Okja: It's not just a fantasy movie, it's also a satire to our world today.

in #movie7 years ago (edited)

"Animals are my friends and I do not eat my friends." St. Francis of Assisi.

After all the stir caused in Cannes, the film of Netflix Okja made its debut in the famous online platform. Bon Joon-ho presents us with blunt satire on meat companies, ruthless animal abuse, and an attempt to add members to the ranks of vegetarianism.

A fable with fantastic elements, with a tone and style that approaches the Wes Anderson cinema (for its well-marked and colorful characters) and Spielberg (with its magic and children protagonists), in 2007 the Mirando corporation prepares, with the daughter of owner who founded it, a reality show to choose the best super pig, among some that have been genetically modified to be as great as appetizing. They select 26 of these mammals that will be sent to different breeders around the world and ten years later they will choose the best, which will be taken to New York for presentation. The cruel intention is to maintain their clientele by selling them the idea of ​​the best products on the market and without GMOs. Consumers devouring, demanding and eccentric who ignore at will that behind the tiny sausage they eat, there is a cruel process of breeding and industrial preparation.

One of those breeders is Mija, a young girl who has made Okja her best friend in the remote and colorful mountains of her village. When the agreed time is fulfilled, to his house arrives the show of the corporation to announce that the piglet has been selected like the best one and must return to them. Mija's grandfather had hidden the reality behind his pet and now must undertake a long and dangerous journey to retrieve it.
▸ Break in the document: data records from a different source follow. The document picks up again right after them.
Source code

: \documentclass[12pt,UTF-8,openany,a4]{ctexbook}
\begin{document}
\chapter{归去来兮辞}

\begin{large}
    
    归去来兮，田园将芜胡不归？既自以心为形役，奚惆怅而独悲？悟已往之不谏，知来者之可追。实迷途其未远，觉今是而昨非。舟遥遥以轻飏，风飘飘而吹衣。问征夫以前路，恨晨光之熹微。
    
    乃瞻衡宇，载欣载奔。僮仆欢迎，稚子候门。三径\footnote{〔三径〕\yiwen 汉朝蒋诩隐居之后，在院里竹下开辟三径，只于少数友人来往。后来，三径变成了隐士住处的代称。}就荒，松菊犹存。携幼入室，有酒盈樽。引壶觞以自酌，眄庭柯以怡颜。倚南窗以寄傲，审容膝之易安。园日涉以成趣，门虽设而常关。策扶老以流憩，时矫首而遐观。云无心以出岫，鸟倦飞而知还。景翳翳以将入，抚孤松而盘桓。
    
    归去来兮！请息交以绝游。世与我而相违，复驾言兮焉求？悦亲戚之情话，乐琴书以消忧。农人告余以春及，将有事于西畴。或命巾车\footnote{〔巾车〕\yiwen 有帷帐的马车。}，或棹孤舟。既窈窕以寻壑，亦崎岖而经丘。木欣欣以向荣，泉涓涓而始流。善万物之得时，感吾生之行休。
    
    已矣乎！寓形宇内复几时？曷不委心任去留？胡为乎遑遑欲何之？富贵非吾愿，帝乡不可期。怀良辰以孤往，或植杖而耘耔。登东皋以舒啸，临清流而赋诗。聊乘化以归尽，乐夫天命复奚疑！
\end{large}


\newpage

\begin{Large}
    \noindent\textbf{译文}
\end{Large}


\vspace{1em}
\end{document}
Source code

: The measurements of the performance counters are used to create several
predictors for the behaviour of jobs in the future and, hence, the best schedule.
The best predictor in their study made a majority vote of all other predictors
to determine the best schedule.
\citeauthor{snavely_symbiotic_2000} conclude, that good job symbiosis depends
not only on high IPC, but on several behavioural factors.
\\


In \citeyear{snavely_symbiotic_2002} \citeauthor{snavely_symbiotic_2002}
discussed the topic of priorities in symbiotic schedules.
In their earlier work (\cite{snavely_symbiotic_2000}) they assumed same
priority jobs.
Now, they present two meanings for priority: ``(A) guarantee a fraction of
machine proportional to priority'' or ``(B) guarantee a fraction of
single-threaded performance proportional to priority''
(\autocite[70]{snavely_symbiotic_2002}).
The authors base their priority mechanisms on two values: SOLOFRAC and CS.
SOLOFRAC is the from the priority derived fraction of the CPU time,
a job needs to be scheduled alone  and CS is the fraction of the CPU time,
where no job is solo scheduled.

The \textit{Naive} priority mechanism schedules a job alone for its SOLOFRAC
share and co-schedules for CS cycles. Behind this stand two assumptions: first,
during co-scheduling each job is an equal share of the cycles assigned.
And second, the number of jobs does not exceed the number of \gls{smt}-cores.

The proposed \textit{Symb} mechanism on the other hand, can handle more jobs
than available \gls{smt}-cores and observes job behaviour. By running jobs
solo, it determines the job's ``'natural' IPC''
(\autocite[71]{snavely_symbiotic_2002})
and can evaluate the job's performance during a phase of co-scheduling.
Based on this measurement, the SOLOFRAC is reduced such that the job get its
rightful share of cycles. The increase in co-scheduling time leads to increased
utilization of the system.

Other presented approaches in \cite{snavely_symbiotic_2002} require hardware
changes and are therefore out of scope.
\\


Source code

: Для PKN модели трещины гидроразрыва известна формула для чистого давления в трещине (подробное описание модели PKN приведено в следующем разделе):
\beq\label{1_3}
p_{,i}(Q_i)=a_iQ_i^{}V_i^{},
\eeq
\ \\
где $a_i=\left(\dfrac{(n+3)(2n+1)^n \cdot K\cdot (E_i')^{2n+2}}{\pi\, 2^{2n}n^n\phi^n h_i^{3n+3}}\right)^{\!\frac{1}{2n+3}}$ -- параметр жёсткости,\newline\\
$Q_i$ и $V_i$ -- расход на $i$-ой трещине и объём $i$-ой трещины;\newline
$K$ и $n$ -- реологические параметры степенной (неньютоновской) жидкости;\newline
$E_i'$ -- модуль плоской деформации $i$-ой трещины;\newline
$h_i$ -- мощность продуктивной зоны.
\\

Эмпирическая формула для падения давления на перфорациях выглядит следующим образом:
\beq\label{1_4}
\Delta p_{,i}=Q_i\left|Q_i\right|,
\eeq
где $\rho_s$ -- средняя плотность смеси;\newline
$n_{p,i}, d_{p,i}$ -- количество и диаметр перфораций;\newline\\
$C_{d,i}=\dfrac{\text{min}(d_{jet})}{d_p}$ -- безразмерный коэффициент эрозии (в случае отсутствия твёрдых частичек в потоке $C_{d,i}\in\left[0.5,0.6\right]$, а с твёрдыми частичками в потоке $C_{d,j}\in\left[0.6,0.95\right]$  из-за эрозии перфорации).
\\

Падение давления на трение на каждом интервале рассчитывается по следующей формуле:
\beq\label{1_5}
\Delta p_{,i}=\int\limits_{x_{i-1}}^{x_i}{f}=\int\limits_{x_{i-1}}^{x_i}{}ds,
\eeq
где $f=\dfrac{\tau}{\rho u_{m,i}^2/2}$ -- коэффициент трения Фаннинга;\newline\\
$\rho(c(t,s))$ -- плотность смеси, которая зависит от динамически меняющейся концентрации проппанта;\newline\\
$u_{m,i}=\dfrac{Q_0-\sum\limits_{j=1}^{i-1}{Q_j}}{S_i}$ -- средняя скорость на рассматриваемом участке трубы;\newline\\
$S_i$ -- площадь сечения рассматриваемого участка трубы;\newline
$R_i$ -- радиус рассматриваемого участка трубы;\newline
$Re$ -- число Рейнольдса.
Bon Joon-Ho presents a story that gives sweet moments to the little girl and her best friend, but also bitter to awaken her in the raw reality that she must discover and confront. We become accomplices of their tender mischief and guilty because ultimately many are consumers of flesh and therefore guilty of omission of mistreatment exercised by unscrupulous companies, an truth in voices that we all recognize, but we do not act.

Okja is a satire that keeps its characters to the edge of the caricature, in a dangerous line that at times weighs on the film, but that given its movement and the fanciful elements do not allow it to fall. That component of unreality (which we can not forget) saves the film from its exaggerations and a certain sense of strangeness. The characters do not reach the sympathy of Wes Anderson, nor does the story achieve the climax and excitement of Spielberg's.

The director's criticism of meat companies is overwhelming beyond the "decorations" as is a bold attempt to convene new vegetarians in their ranks. In that possible world that Joon-Ho has built, the film's efforts are bittersweet and contrary to what we see in real life, but it is clear that we intend to end it with a "happy ending". Here we return to excuse it because in the universe of fantasies, its lightness is perfectly possible. Its end is of deep beauty and pain.

Tilda Swinton, who plays two roles, Paul Dano and Jake Gyllenhaal have very well read performances, but they are not the essence of this film.

Okja was a very risky bet from Cannes, not only because it was a production of Netflix and it's distribution wouldn't going through movie theaters, but for its style. Okja did not win the Palme d'Or because it's not for that level. The film is visually very well done, with a production design, cinematography and incredible effects, which make it enjoyable on the big screen. It would be interesting to see how it would behave in countries where it was available in both options and finally it was the public who decided how to view it and not that the distributors are those who end up imposing their own tastes and interests.

I recommend you watch this movie. Please vote & comment!

Regards, Antonio.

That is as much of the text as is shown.